Look through the listing below, and wherever a line has the string "Pelley", copy it.

▬▬▬

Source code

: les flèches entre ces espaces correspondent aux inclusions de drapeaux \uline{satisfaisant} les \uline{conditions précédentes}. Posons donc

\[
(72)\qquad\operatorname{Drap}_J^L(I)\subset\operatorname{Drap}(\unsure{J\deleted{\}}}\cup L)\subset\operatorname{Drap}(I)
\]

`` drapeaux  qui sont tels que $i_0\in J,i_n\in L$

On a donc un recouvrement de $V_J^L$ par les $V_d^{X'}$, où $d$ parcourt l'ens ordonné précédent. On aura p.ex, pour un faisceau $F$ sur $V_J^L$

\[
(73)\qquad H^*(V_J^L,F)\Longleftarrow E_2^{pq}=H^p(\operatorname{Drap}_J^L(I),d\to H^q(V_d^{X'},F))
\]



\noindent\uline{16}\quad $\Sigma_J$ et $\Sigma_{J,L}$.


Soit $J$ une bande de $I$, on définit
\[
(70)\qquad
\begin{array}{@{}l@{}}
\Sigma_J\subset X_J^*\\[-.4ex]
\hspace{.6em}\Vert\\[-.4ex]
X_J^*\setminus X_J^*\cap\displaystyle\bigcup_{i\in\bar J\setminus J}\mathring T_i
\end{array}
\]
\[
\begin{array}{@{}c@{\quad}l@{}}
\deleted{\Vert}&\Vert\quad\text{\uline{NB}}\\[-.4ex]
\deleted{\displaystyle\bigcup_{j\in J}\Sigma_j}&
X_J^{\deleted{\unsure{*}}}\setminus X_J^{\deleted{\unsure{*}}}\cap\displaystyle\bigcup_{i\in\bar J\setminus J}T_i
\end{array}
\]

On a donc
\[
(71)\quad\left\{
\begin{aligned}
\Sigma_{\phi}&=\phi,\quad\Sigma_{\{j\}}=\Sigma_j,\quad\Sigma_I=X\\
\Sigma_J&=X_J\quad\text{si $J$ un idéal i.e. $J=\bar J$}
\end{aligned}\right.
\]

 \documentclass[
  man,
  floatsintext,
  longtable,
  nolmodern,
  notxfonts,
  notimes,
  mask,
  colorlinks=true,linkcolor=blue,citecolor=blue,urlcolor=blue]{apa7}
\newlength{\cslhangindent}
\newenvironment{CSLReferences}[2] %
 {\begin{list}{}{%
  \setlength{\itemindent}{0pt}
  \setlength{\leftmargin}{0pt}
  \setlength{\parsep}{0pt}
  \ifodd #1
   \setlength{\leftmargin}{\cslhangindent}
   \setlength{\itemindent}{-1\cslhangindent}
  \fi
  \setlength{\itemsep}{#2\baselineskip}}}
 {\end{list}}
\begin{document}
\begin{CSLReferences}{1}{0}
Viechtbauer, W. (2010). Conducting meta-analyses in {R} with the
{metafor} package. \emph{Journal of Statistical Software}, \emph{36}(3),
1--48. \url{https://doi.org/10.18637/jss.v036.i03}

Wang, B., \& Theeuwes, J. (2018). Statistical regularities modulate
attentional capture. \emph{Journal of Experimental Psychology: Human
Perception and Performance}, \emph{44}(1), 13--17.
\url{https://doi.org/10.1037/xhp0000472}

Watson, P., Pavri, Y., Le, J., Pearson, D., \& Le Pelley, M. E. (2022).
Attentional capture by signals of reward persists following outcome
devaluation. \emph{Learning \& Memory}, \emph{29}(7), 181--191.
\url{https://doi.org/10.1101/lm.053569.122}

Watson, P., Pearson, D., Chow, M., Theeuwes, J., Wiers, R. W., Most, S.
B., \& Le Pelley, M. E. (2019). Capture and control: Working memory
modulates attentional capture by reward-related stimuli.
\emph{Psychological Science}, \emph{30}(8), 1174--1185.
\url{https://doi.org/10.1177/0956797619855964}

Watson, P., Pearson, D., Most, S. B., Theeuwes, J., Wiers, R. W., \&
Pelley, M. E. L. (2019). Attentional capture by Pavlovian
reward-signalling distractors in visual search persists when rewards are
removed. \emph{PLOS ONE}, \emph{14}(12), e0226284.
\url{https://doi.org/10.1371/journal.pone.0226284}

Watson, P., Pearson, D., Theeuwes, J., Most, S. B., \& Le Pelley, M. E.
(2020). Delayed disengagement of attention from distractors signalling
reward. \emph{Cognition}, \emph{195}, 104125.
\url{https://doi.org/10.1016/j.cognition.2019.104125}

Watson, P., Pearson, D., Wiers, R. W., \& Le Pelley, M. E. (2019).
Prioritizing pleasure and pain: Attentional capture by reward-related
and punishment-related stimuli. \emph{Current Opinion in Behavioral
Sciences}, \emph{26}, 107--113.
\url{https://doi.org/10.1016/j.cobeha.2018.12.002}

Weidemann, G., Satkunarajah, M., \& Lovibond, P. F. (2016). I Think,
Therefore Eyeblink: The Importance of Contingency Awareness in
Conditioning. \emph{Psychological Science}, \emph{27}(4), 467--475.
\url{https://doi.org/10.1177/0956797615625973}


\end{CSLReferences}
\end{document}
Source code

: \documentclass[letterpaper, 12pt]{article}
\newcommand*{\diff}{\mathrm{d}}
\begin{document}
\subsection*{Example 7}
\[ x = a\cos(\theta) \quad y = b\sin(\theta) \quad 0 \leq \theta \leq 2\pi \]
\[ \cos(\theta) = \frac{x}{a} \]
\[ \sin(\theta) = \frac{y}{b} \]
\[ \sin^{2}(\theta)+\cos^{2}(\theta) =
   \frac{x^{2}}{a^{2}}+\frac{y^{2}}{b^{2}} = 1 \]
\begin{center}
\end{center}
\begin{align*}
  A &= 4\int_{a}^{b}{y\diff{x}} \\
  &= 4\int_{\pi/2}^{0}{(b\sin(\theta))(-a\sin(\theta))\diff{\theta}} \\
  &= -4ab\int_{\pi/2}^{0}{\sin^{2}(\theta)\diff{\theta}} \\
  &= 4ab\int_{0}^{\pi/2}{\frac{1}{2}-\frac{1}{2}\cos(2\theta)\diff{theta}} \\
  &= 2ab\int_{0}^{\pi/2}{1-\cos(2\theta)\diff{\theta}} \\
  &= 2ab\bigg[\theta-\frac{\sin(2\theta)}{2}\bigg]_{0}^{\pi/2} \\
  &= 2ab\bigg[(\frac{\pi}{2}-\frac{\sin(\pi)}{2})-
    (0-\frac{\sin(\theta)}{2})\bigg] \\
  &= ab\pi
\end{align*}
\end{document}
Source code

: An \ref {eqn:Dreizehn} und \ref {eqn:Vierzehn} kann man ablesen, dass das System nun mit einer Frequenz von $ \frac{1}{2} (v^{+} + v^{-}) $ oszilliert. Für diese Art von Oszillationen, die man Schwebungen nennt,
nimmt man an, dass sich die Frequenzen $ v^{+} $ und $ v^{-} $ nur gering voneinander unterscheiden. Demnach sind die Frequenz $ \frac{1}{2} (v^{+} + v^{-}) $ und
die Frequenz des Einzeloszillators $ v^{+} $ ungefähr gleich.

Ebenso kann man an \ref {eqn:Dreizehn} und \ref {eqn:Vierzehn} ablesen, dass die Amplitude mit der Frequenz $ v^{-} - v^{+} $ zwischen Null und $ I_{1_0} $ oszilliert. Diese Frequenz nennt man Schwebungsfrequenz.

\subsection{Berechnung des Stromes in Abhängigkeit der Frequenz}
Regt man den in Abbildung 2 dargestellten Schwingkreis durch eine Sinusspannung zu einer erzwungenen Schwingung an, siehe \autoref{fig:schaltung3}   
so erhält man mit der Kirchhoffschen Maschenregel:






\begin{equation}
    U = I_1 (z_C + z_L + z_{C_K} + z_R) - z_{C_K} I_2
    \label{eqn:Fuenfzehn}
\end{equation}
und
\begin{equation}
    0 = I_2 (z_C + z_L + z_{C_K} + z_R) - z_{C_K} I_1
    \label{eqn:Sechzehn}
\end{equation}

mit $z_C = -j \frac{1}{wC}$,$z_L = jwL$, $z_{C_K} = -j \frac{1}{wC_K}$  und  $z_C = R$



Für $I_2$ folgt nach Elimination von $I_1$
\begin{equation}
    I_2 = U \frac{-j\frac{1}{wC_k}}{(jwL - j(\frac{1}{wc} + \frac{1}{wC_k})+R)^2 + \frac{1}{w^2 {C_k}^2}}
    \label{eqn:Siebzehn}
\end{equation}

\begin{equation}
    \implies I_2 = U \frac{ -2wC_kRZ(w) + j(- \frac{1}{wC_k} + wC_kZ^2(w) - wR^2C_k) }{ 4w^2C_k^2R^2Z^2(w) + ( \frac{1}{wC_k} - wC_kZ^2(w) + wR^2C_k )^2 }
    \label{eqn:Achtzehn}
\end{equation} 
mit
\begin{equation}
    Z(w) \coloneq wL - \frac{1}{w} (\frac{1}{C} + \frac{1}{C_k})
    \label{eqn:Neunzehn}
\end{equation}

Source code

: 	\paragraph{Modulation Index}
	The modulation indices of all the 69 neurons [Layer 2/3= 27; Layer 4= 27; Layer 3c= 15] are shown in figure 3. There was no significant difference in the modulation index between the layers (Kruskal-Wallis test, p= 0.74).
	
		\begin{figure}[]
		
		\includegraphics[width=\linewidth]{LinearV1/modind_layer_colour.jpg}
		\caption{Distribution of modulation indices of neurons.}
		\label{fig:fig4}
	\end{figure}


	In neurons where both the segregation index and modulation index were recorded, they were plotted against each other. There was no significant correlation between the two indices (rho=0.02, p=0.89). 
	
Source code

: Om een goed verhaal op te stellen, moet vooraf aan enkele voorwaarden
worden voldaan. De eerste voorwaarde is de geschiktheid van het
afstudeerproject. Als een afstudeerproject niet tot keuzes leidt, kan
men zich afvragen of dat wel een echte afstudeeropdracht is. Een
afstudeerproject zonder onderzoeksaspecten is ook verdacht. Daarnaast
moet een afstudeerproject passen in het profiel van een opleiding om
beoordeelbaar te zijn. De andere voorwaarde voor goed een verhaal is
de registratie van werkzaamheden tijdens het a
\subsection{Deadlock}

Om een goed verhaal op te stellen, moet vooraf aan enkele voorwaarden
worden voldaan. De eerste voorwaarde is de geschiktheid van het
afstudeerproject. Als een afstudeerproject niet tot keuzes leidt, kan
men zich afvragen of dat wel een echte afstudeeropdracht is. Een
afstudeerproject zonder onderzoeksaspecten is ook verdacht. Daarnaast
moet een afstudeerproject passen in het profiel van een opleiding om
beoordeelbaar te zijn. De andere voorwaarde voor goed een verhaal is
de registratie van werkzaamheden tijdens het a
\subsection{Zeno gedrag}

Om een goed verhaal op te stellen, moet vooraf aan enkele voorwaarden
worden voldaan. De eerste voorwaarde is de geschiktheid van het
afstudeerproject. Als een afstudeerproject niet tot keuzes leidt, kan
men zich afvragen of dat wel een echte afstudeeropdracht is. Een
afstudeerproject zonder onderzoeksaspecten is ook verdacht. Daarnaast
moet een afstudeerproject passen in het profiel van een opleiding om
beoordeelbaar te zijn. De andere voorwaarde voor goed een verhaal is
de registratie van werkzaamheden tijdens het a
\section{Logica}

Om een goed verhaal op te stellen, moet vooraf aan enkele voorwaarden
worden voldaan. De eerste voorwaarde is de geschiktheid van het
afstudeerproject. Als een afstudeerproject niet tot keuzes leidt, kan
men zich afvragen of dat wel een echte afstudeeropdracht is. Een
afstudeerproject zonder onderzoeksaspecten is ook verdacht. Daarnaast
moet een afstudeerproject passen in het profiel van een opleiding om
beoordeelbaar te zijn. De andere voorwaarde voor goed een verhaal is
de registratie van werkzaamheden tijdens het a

▬▬▬

Response area |
Watson, P., Pavri, Y., Le, J., Pearson, D., \& Le Pelley, M. E. (2022).
B., \& Le Pelley, M. E. (2019). Capture and control: Working memory
Pelley, M. E. L. (2019). Attentional capture by Pavlovian
Watson, P., Pearson, D., Theeuwes, J., Most, S. B., \& Le Pelley, M. E.
Watson, P., Pearson, D., Wiers, R. W., \& Le Pelley, M. E. (2019).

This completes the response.